Given my field of study, I must always keep a cautious skepticism about so called "experts" and "authorities". Far too many times I have seen incorrect information from so called "experts" cited for generations without being questioned as well as many upstart academics providing information that is trying to reinvent the wheel to secure their place as an "expert". I am of the opinion that both should be questioned and weighed against each other.

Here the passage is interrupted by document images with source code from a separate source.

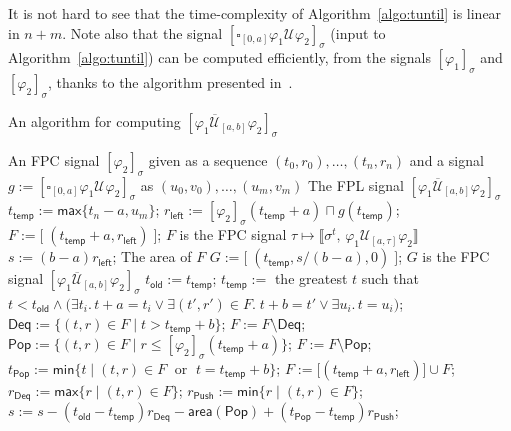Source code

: \documentclass[envcountsect,orivec]{llncs} \usepackage{etex} \usepackage[]{graphicx}
\newcommand{\UntilOp}[1]{\mathbin{\mathcal{U}_{#1}}}
\newcommand{\TUntil}[1]{\mathbin{\overline{\mathcal{U}}_{#1}}}
\newcommand{\BoxOp}[1]{\square_{#1}}
\newcommand{\Robust}[2]{{ \llbracket #1,\, #2 \rrbracket}}
\newcommand{\Max}{\mathsf{max}}
\newcommand{\Min}{\mathsf{min}}
\begin{document}
It is not hard to see that the time-complexity of
Algorithm~\ref{algo:tuntil} is linear in $n+m$. Note also that the signal
$[\BoxOp{[0,a]} \varphi_1 \UntilOp{} \varphi_2]_{\sigma}$ 
(input to Algorithm~\ref{algo:tuntil}) can be computed
efficiently, from  
the signals $[\varphi_1]_{\sigma}$ and $[\varphi_2]_{\sigma}$,
thanks to the algorithm presented in~\cite{DBLP:conf/cav/DonzeFM13}.
\begin{algorithm}
  \caption{An algorithm for computing $[\varphi_1 \TUntil{[a,b]} \varphi_2]_{\sigma}$}
  \label{algo:tuntil}
  \begin{algorithmic}
    \Require An FPC signal $[\varphi_2]_{\sigma}$ 
    given as a sequence $(t_{0},r_{0}),\dotsc,(t_{n},r_{n})$
    and a signal $g := [\BoxOp{[0,a]} \varphi_1 \UntilOp{} \varphi_2]_{\sigma}$ 
    as $(u_{0},v_{0}),\dotsc,(u_{m},v_{m})$
    \Ensure The FPL signal
    $[\varphi_1 \TUntil{[a,b]} \varphi_2]_{\sigma}$
    \State $t_{\mathsf{temp}} := \Max \{t_n - a, u_m \}$;
    \State $r_{\mathsf{left}} := [\varphi_2]_{\sigma}(t_{\mathsf{temp}} + a) \sqcap g(t_{\mathsf{temp}})$;
    \State $F := \bigl[ \;(t_{\mathsf{temp}}+a, r_{\mathsf{left}}) \;\bigr]$; 
    \Comment $F$ is the FPC signal $\tau \mapsto \Robust{\sigma^t}{\varphi_1 \UntilOp{[a,\tau]} \varphi_2}$
\State $s := (b-a)r_{\mathsf{left}}$;
    \Comment The area of $F$
    \State $G := \bigl[ \;(t_{\mathsf{temp}}, s / (b-a), 0) \;\bigr]$; 
    \Comment $G$ is the FPC signal $[\varphi_1 \TUntil{[a,b]} \varphi_2]_{\sigma}$
    \State $t_{\mathsf{old}} := t_{\mathsf{temp}}$;
    \State $t_{\mathsf{temp}} :=$ the greatest $t$ such that 
    \State \qquad \qquad 
    $t < t_{\mathsf{old}} \wedge 
    \bigl(
    \exists t_i.\, t + a = t_i 
    \vee \exists (t', r') \in F. \; t+ b = t' 
    \vee \exists u_i.\, t = u_i \bigr)$;
\State $\mathsf{Deq} := \{(t, r) \in F \mid t > t_{\mathsf{temp}} + b\}$; 
    \State $F := F \setminus \mathsf{Deq}$;
\State $\mathsf{Pop} := \{(t, r) \in F \mid r \leq [\varphi_2]_{\sigma}(t_{\mathsf{temp}}+a) \}$; 
    \State $F := F \setminus \mathsf{Pop}$;
    \State $t_{\mathsf{Pop}} := \mathsf{min} \{t \mid(t,r) \in F \; \text{ or } \; t = t_{\mathsf{temp}} + b\}$;
    \State $F := \big[ (t_{\mathsf{temp}}+a, r_{\mathsf{left}})\big] \cup F$;
    \State $r_{\mathsf{Deq}} := \Max \{ r \mid (t,r) \in F\}$;
    \State $r_{\mathsf{Push}} := \Min \{ r \mid (t,r) \in F\}$;
    \State $s := s
    - (t_{\mathsf{old}} - t_{\mathsf{temp}})r_{\mathsf{Deq}} 
    - \mathsf{area}(\mathsf{Pop}) 
    + (t_{\mathsf{Pop}} - t_{\mathsf{temp}})r_{\mathsf{Push}}$;


\end{algorithmic}
\end{algorithm}
\end{document}
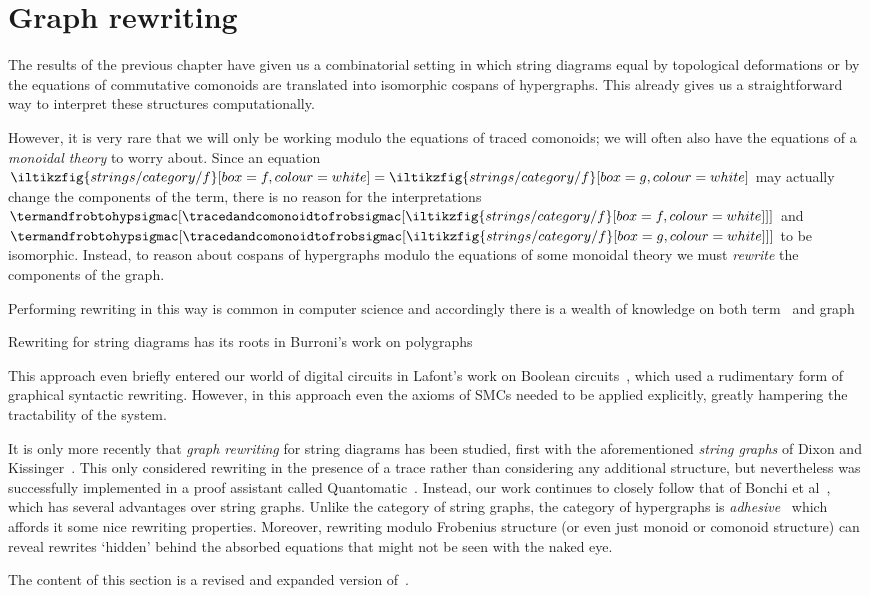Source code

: \chapter{Graph rewriting}

The results of the previous chapter have given us a combinatorial setting in
which string diagrams equal by topological deformations or by the equations of
commutative comonoids are translated into isomorphic cospans of hypergraphs.
This already gives us a straightforward way to interpret these structures
computationally.

However, it is very rare that we will only be working modulo the equations of
traced comonoids; we will often also have the equations of a
\emph{monoidal theory} to worry about.
Since an equation \(
    \iltikzfig{strings/category/f}[box=f,colour=white]
    =
    \iltikzfig{strings/category/f}[box=g,colour=white]
\) may actually change the components of the term, there is no reason for the
interpretations \(
    \termandfrobtohypsigmac[
        \tracedandcomonoidtofrobsigmac[
            \iltikzfig{strings/category/f}[box=f,colour=white]
        ]
    ]
\) and \(
    \termandfrobtohypsigmac[
        \tracedandcomonoidtofrobsigmac[
            \iltikzfig{strings/category/f}[box=g,colour=white]
        ]
    ]
\) to be isomorphic.
Instead, to reason about cospans of hypergraphs modulo the equations of some
monoidal theory we must \emph{rewrite} the components of the graph.

Performing rewriting in this way is common in computer science and accordingly
there is a wealth of knowledge on both
term~\cite{knuth1970simple,gadduchi1996algebraic} and graph~\cite{}

Rewriting for string diagrams has its roots in Burroni's work on
polygraphs~\cite{burroni}

This approach even briefly entered our world of digital circuits in Lafont's
work on Boolean circuits~\cite{lafont2003algebraic}, which used a rudimentary
form of graphical syntactic rewriting.
However, in this approach even the axioms of SMCs needed to be applied
explicitly, greatly hampering the tractability of the system.

It is only more recently that \emph{graph rewriting} for string diagrams has
been studied, first with the aforementioned \emph{string graphs} of Dixon and
Kissinger~\cite{dixon2010open,kissinger2012pictures,dixon2013opengraphs}.
This only considered rewriting in the presence of a trace rather than
considering any additional structure, but nevertheless was successfully
implemented in a proof assistant called
Quantomatic~\cite{kissinger2015quantomatic}.
Instead, our work continues to closely follow that of Bonchi et
al~\cite{bonchi2022string,bonchi2022stringa}, which has several advantages
over string graphs.
Unlike the category of string graphs, the category of hypergraphs is
\emph{adhesive}~\cite{lack2004adhesive} which affords it some nice rewriting
properties.
Moreover, rewriting modulo Frobenius structure (or even just monoid or comonoid
structure) can reveal rewrites `hidden' behind the absorbed equations that might
not be seen with the naked eye.

\begin{remark}
    The content of this section is a revised and expanded version
    of~\cite[Sec. 5]{ghica2023rewriting}.
\end{remark}



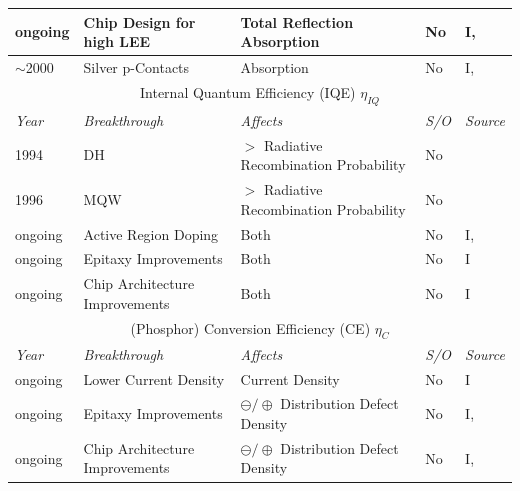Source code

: \documentclass[10pt]{article}
\begin{document}
\begin{table}[H]
\begin{tabularx}{\textwidth}{ |l|X|X|l|l| }
        \hline
            ongoing & Chip Design for \newline high LEE & Total Reflection \newline Absorption & No & I, \cite{Haerle2004} \\
        \hline
            $\sim$2000 & Silver p-Contacts & Absorption & No & I, \cite{kondoh2001nitride} \\
        \hline
        \multicolumn{5}{c}{Internal Quantum Efficiency (IQE) $\eta_{IQ}$} \\
        \hline
            \textit{Year} & \textit{Breakthrough} & \textit{Affects} & \textit{S/O} & \textit{Source} \\
        \hline
            1994 & DH & $>$ Radiative Recombination \newline Probability & No & \cite{Nakamura1994} \\
        \hline
            1996 & MQW & $>$ Radiative Recombination \newline Probability & No & \cite{Koike1996} \\
        \hline
            ongoing & Active Region \newline Doping & Both & No & I, \cite{schubert2018light} \\
        \hline
            ongoing & Epitaxy \newline Improvements & Both & No & I \\
        \hline
            ongoing & Chip Architecture \newline Improvements & Both & No & I \\
        \hline
        \multicolumn{5}{c}{(Phosphor) Conversion Efficiency (CE) $\eta_{C}$} \\
        \hline
            \textit{Year} & \textit{Breakthrough} & \textit{Affects} & \textit{S/O} & \textit{Source} \\
        \hline
            ongoing & Lower Current Density & Current Density & No & I \\
        \hline
            ongoing & Epitaxy \newline Improvements & $\ominus/\oplus$ Distribution \newline Defect Density & No & I, \cite{bhardwaj2016progress} \\
        \hline
            ongoing & Chip Architecture \newline Improvements  & $\ominus/\oplus$ Distribution \newline Defect Density & No & I, \cite{Wildeson2017} \\

\end{tabularx}
\end{table}
\end{document}

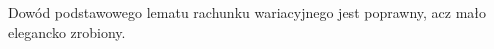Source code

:\documentclass[a4paper,11pt]{article}
\begin{document}














\newpage


\vspace{0em}


\vspace{0em}


 Dowód podstawowego lematu rachunku wariacyjnego jest
poprawny, acz mało elegancko zrobiony.







\vspace{\spaceTwo}



















{}






\end{document}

Whether or not it is correct, there will be the issue of what everyone else is wearing. I have not seen a single 42nd reenactor wearing this faded/washed out tartan. So, even if it is the correct one, there would be the issue of me not appearing uniform next to other reenactors of the same regiment. I would be very interested in reading about the study and reproduction of this though. If you could point me towards it I'd appreciate it! I'm sure you understand I can't just change my opinion on this without seeing any information which supports your claim, as it is contrary to everything I have personally read and contrary to what I have seen every other 42nd reenactor doing.
Bryan,

Though I don't have the documentation now, I can attest that kansas-volunteer's information IS correct for the FIW period, because we in the Major's Coy (AWI period) had only recently received this information about the time I got my first Philabeag a little before or around 2000. We were mulling the information around about changing over or at least a second Philabeag in that colour tartan.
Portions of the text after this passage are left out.